A mouse MIRI model was established and the myocardial infarct size was evaluated by TTC staining. The expression level of miR-217 in I/R group was determined by real-time polymerase chain reaction. Subsequently, MIRI mice and H9C2 cells were administrated with miR-217 inhibitor in vivo and in vitro, respectively. The levels of TNF-α and IL-6 were measured by commercially available ELISA kits. Blood and cell samples were collected for the measurement of lactate dehydrogenase (LDH) level and caspase-3 activity. Cell viability was assessed with the CCK-8 assay. We then explored the detailed molecular mechanisms by TargetScan 7.1 database and further studies were performed to prove the prediction by dual-luciferase reporter assay.

Results

Larger stainless infarct areas were observed in the MIRI group, accompanied by inceased serum LDH activity, indicating the mouse MIRI model was successfully established.

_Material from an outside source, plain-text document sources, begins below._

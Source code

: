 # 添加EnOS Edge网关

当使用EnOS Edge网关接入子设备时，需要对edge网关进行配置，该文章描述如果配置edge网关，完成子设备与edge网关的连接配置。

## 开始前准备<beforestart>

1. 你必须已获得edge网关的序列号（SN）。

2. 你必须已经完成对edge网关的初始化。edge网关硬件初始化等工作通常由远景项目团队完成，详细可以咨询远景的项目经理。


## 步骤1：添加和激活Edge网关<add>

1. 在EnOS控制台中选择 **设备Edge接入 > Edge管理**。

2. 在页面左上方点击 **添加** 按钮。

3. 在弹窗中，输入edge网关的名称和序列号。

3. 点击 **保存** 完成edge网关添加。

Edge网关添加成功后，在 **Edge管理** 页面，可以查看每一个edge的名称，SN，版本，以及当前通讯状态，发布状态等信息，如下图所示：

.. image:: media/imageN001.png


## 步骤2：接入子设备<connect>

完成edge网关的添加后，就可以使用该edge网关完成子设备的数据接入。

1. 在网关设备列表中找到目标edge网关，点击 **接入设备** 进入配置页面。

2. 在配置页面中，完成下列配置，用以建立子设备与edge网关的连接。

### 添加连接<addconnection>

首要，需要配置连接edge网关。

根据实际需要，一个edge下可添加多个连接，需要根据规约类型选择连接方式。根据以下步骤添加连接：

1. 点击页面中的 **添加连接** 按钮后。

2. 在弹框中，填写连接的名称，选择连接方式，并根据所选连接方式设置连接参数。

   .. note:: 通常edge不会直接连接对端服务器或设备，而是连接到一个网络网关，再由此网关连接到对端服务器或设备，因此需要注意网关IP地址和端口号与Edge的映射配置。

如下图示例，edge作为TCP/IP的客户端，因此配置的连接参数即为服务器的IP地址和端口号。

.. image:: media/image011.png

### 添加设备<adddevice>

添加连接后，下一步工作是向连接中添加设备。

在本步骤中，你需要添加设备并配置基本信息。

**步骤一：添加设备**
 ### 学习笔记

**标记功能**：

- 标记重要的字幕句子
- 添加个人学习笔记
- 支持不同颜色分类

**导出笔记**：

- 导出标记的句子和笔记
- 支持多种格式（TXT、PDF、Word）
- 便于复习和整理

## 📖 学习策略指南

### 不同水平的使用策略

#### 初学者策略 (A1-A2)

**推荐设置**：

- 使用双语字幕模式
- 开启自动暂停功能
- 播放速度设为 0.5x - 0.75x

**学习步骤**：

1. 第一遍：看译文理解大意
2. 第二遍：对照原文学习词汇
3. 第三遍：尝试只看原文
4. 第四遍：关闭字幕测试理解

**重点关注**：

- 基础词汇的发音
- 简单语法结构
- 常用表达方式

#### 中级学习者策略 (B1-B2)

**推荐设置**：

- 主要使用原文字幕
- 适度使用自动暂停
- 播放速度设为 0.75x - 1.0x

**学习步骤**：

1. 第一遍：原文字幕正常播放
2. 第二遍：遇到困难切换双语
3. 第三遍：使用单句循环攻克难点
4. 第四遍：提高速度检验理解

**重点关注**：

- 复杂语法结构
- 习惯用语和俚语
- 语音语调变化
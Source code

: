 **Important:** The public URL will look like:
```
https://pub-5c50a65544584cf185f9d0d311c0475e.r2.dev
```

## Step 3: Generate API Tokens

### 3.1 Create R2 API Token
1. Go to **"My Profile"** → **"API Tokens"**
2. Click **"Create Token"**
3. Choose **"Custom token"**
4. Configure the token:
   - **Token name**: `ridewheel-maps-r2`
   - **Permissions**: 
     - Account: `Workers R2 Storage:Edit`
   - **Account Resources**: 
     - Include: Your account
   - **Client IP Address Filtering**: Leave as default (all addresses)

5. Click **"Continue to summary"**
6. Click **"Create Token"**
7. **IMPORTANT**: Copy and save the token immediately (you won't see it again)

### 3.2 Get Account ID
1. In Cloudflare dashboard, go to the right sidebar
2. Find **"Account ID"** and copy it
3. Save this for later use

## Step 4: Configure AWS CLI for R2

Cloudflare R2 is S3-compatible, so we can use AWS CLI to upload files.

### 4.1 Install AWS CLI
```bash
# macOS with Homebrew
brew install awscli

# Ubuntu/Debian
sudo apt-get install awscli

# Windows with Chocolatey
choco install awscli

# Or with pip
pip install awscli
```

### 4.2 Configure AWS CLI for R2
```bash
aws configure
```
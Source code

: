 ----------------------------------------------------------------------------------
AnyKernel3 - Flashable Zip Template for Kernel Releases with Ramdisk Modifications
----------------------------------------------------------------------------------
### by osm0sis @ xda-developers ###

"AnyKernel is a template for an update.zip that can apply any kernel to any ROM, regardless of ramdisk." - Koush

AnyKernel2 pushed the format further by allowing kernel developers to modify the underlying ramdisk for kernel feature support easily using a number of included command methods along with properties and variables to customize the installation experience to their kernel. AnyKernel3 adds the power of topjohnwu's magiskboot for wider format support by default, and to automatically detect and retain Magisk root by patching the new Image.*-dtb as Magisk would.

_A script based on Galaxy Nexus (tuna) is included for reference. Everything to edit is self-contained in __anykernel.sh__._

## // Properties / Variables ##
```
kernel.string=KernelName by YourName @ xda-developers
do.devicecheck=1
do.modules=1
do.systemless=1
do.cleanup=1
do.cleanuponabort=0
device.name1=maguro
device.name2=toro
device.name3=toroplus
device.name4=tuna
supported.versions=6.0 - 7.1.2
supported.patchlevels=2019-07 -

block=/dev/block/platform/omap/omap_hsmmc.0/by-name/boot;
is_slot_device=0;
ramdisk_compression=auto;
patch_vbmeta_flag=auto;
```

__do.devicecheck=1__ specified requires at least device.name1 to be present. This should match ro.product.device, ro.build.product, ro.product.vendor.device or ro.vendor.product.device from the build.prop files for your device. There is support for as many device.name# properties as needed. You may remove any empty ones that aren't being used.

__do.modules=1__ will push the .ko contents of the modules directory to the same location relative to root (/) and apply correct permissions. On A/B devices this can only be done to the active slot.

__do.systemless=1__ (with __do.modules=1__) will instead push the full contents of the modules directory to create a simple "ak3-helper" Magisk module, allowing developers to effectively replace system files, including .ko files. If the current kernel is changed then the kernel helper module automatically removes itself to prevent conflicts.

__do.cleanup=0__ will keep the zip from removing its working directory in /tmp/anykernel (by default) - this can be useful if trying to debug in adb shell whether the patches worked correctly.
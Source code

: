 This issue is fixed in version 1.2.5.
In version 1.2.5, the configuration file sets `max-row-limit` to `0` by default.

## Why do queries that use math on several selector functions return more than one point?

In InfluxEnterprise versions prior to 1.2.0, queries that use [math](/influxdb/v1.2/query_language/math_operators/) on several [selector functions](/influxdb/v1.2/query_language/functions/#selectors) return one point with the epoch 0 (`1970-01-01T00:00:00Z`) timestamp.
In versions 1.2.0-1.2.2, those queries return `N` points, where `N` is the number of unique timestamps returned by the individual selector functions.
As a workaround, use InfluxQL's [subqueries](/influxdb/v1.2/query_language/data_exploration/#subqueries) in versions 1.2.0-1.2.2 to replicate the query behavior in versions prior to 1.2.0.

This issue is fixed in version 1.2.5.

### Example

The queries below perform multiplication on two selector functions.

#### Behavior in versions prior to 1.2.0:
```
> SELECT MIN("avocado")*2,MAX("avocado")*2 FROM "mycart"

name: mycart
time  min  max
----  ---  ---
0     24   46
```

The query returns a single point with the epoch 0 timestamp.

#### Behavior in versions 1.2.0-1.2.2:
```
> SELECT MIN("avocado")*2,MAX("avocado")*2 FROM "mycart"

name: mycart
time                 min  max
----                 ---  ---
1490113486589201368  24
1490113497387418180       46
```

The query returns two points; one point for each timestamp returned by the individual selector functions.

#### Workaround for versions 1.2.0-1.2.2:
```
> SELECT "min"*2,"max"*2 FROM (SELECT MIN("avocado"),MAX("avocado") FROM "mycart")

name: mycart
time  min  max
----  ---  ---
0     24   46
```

MiR-217 was up-regulated in MIRI mice and hypoxia/reoxygenation-treated H9C2 cells. MiR-217 knockdown alleviated the MIRI in MIRI mouse model, and also attenuated the myocardial hypoxia/reoxygenation injury in H9C2 cells. Moreover, dual specificity protein phosphatase 14 (DUSP14) was proved to be a target of miR-217. Besides, further study indicated that inhibition of miR-217 protected against MIRI through inactivating NF-κB and MAPK pathways via targeting DUSP14.

Conclusions

MiR-217 inhibition protected against MIRI through inactivating NF-κB and MAPK pathways by targeting DUSP14. This study may provide valuable diagnostic and factors and therapeutic agents for MIRI.